The Declaration of Independence of the Thirteen Colonies
In CONGRESS, July 4, 1776

The unanimous Declaration of the thirteen united States of America,

When in the Course of human events, it becomes necessary for one people to dissolve the political bands which have connected them with another, and to assume among the powers of the earth, the separate and equal station to which the Laws of Nature and of Nature's God entitle them, a decent respect to the opinions of mankind requires that they should declare the causes which impel them to the separation.
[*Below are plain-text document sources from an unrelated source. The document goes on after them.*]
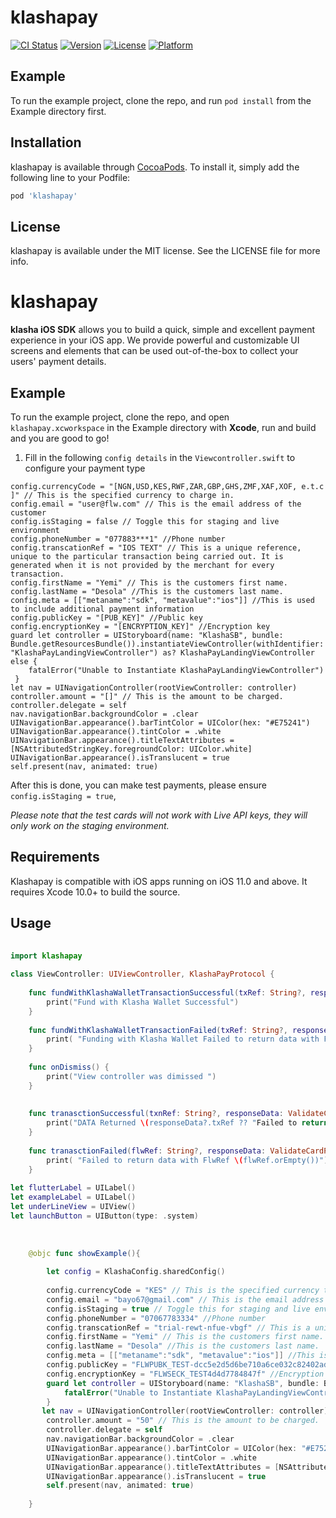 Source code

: # klashapay

[![CI Status](https://img.shields.io/travis/debugher/klashapay.svg?style=flat)](https://travis-ci.org/debugher/klashapay)
[![Version](https://img.shields.io/cocoapods/v/klashapay.svg?style=flat)](https://cocoapods.org/pods/klashapay)
[![License](https://img.shields.io/cocoapods/l/klashapay.svg?style=flat)](https://cocoapods.org/pods/klashapay)
[![Platform](https://img.shields.io/cocoapods/p/klashapay.svg?style=flat)](https://cocoapods.org/pods/klashapay)

## Example

To run the example project, clone the repo, and run `pod install` from the Example directory first.

## Installation

klashapay is available through [CocoaPods](https://cocoapods.org). To install
it, simply add the following line to your Podfile:

```ruby
pod 'klashapay'
```

## License

klashapay is available under the MIT license. See the LICENSE file for more info.

# klashapay
 
**klasha iOS SDK** allows you to build a quick, simple and excellent payment experience in your iOS app. We provide powerful and customizable UI screens and elements that can be used out-of-the-box to collect your users' payment details.

 
## Example
 
 To run the example project, clone the repo, and open `klashapay.xcworkspace` in the Example directory with **Xcode**, run and build and you are good to go!
 
1. Fill in the following `config details` in the `Viewcontroller.swift` to configure your payment type
 
```
config.currencyCode = "[NGN,USD,KES,RWF,ZAR,GBP,GHS,ZMF,XAF,XOF, e.t.c ]" // This is the specified currency to charge in.
config.email = "user@flw.com" // This is the email address of the customer
config.isStaging = false // Toggle this for staging and live environment
config.phoneNumber = "077883***1" //Phone number
config.transcationRef = "IOS TEXT" // This is a unique reference, unique to the particular transaction being carried out. It is generated when it is not provided by the merchant for every transaction.
config.firstName = "Yemi" // This is the customers first name.
config.lastName = "Desola" //This is the customers last name.
config.meta = [["metaname":"sdk", "metavalue":"ios"]] //This is used to include additional payment information
config.publicKey = "[PUB_KEY]" //Public key
config.encryptionKey = "[ENCRYPTION_KEY]" //Encryption key
guard let controller = UIStoryboard(name: "KlashaSB", bundle: Bundle.getResourcesBundle()).instantiateViewController(withIdentifier: "KlashaPayLandingViewController") as? KlashaPayLandingViewController else {
    fatalError("Unable to Instantiate KlashaPayLandingViewController")
 }
let nav = UINavigationController(rootViewController: controller)
controller.amount = "[]" // This is the amount to be charged.
controller.delegate = self
nav.navigationBar.backgroundColor = .clear
UINavigationBar.appearance().barTintColor = UIColor(hex: "#E75241")
UINavigationBar.appearance().tintColor = .white
UINavigationBar.appearance().titleTextAttributes = [NSAttributedStringKey.foregroundColor: UIColor.white]
UINavigationBar.appearance().isTranslucent = true
self.present(nav, animated: true)
```
 
After this is done, you can make test payments, please ensure `config.isStaging = true`,  

*Please note that the test cards will not work with Live API keys, they will only work on the staging environment.*
 
 
## Requirements
Klashapay is compatible with iOS apps running on iOS 11.0 and above. It requires Xcode 10.0+ to build the source.
 
 
## Usage
 
```swift
 
import klashapay
 
class ViewController: UIViewController, KlashaPayProtocol {
 
    func fundWithKlashaWalletTransactionSuccessful(txRef: String?, responseData: KlashaWalletMakePaymentResponse?) {
        print("Fund with Klasha Wallet Successful")
    }
    
    func fundWithKlashaWalletTransactionFailed(txRef: String?, responseData: KlashaWalletMakePaymentResponse?) {
        print( "Funding with Klasha Wallet Failed to return data with FlwRef \(txRef.orEmpty())")
    }
    
    func onDismiss() {
        print("View controller was dimissed ")
    }
    
    
    func tranasctionSuccessful(txnRef: String?, responseData: ValidateCardPaymentResponse?) {
        print("DATA Returned \(responseData?.txRef ?? "Failed to return data")")
    }
    
    func tranasctionFailed(flwRef: String?, responseData: ValidateCardPaymentResponse?) {
        print( "Failed to return data with FlwRef \(flwRef.orEmpty())")
    }
    
let flutterLabel = UILabel()
let exampleLabel = UILabel()
let underLineView = UIView()
let launchButton = UIButton(type: .system)
 
 
 
    @objc func showExample(){
        
        let config = KlashaConfig.sharedConfig()
        
        config.currencyCode = "KES" // This is the specified currency to charge in.
        config.email = "bayo67@gmail.com" // This is the email address of the customer
        config.isStaging = true // Toggle this for staging and live environment
        config.phoneNumber = "07067783334" //Phone number
        config.transcationRef = "trial-rewt-nfue-vbgf" // This is a unique reference, unique to the particular transaction being carried out. It is generated when it is not provided by the merchant for every transaction.
        config.firstName = "Yemi" // This is the customers first name.
        config.lastName = "Desola" //This is the customers last name.
        config.meta = [["metaname":"sdk", "metavalue":"ios"]] //This is used to include additional payment information
        config.publicKey = "FLWPUBK_TEST-dcc5e2d5d6be710a6ce032c82402ad88-X" //Public key
        config.encryptionKey = "FLWSECK_TEST4d4d7784847f" //Encryption key
        guard let controller = UIStoryboard(name: "KlashaSB", bundle: Bundle.getResourcesBundle()).instantiateViewController(withIdentifier: "KlashaPayLandingViewController") as? KlashaPayLandingViewController else {
            fatalError("Unable to Instantiate KlashaPayLandingViewController")
        }
       let nav = UINavigationController(rootViewController: controller)
        controller.amount = "50" // This is the amount to be charged.
        controller.delegate = self
        nav.navigationBar.backgroundColor = .clear
        UINavigationBar.appearance().barTintColor = UIColor(hex: "#E75241")
        UINavigationBar.appearance().tintColor = .white
        UINavigationBar.appearance().titleTextAttributes = [NSAttributedStringKey.foregroundColor: UIColor.white]
        UINavigationBar.appearance().isTranslucent = true
        self.present(nav, animated: true)
        
    }
 
```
We hold these truths to be self-evident, that all men are created equal, that they are endowed by their Creator with certain unalienable Rights, that among these are Life, Liberty and the pursuit of Happiness. --That to secure these rights, Governments are instituted among Men, deriving their just powers from the consent of the governed, --That whenever any Form of Government becomes destructive of these ends, it is the Right of the People to alter or to abolish it, and to institute new Government, laying its foundation on such principles and organizing its powers in such form, as to them shall seem most likely to effect their Safety and Happiness. Prudence, indeed, will dictate that Governments long established should not be changed for light and transient causes; and accordingly all experience hath shewn, that mankind are more disposed to suffer, while evils are sufferable, than to right themselves by abolishing the forms to which they are accustomed. But when a long train of abuses and usurpations, pursuing invariably the same Object evinces a design to reduce them under absolute Despotism, it is their right, it is their duty, to throw off such Government, and to provide new Guards for their future security. —Such has been the patient sufferance of these Colonies; and such is now the necessity which constrains them to alter their former Systems of Government. The history of the present King of Great Britain [George III] is a history of repeated injuries and usurpations, all having in direct object the establishment of an absolute Tyranny over these States. To prove this, let Facts be submitted to a candid world.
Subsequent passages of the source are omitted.